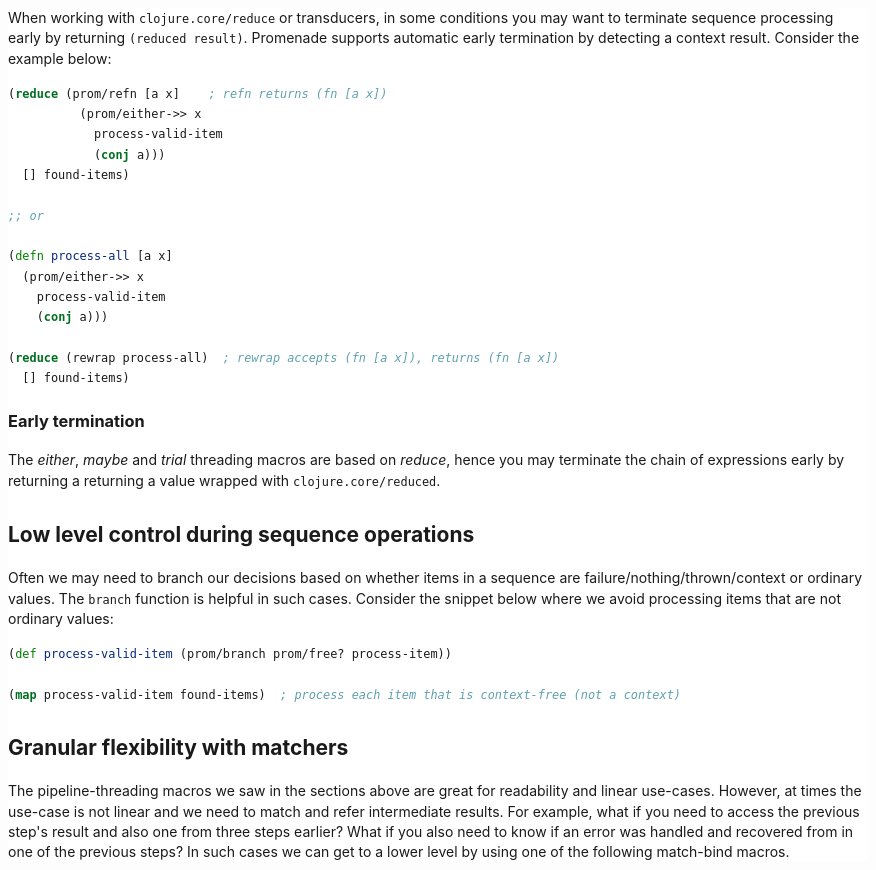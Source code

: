 When working with `clojure.core/reduce` or transducers, in some conditions you may want to terminate sequence processing
early by returning `(reduced result)`. Promenade supports automatic early termination by detecting a context result.
Consider the example below:

```clojure
(reduce (prom/refn [a x]    ; refn returns (fn [a x])
          (prom/either->> x
            process-valid-item
            (conj a)))
  [] found-items)

;; or

(defn process-all [a x]
  (prom/either->> x
    process-valid-item
    (conj a)))

(reduce (rewrap process-all)  ; rewrap accepts (fn [a x]), returns (fn [a x])
  [] found-items)
```

### Early termination

The _either_, _maybe_ and _trial_ threading macros are based on _reduce_, hence you may terminate the
chain of expressions early by returning a returning a value wrapped with `clojure.core/reduced`.

## Low level control during sequence operations

Often we may need to branch our decisions based on whether items in a sequence are failure/nothing/thrown/context or
ordinary values. The `branch` function is helpful in such cases. Consider the snippet below where we avoid processing
items that are not ordinary values:

```clojure
(def process-valid-item (prom/branch prom/free? process-item))

(map process-valid-item found-items)  ; process each item that is context-free (not a context)
```


## Granular flexibility with matchers

The pipeline-threading macros we saw in the sections above are great for readability and linear use-cases. However,
at times the use-case is not linear and we need to match and refer intermediate results. For example, what if you
need to access the previous step's result and also one from three steps earlier? What if you also need to know if
an error was handled and recovered from in one of the previous steps? In such cases we can get to a lower level by
using one of the following match-bind macros.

--------

### Exercise directions:
Copy the records exactly. Skip the pictures.

### Output of the task:
Source code

: When working with `clojure.core/reduce` or transducers, in some conditions you may want to terminate sequence processing
early by returning `(reduced result)`. Promenade supports automatic early termination by detecting a context result.
Consider the example below:

```clojure
(reduce (prom/refn [a x]    ; refn returns (fn [a x])
          (prom/either->> x
            process-valid-item
            (conj a)))
  [] found-items)

;; or

(defn process-all [a x]
  (prom/either->> x
    process-valid-item
    (conj a)))

(reduce (rewrap process-all)  ; rewrap accepts (fn [a x]), returns (fn [a x])
  [] found-items)
```

### Early termination

The _either_, _maybe_ and _trial_ threading macros are based on _reduce_, hence you may terminate the
chain of expressions early by returning a returning a value wrapped with `clojure.core/reduced`.

## Low level control during sequence operations

Often we may need to branch our decisions based on whether items in a sequence are failure/nothing/thrown/context or
ordinary values. The `branch` function is helpful in such cases. Consider the snippet below where we avoid processing
items that are not ordinary values:

```clojure
(def process-valid-item (prom/branch prom/free? process-item))

(map process-valid-item found-items)  ; process each item that is context-free (not a context)
```


## Granular flexibility with matchers

The pipeline-threading macros we saw in the sections above are great for readability and linear use-cases. However,
at times the use-case is not linear and we need to match and refer intermediate results. For example, what if you
need to access the previous step's result and also one from three steps earlier? What if you also need to know if
an error was handled and recovered from in one of the previous steps? In such cases we can get to a lower level by
using one of the following match-bind macros.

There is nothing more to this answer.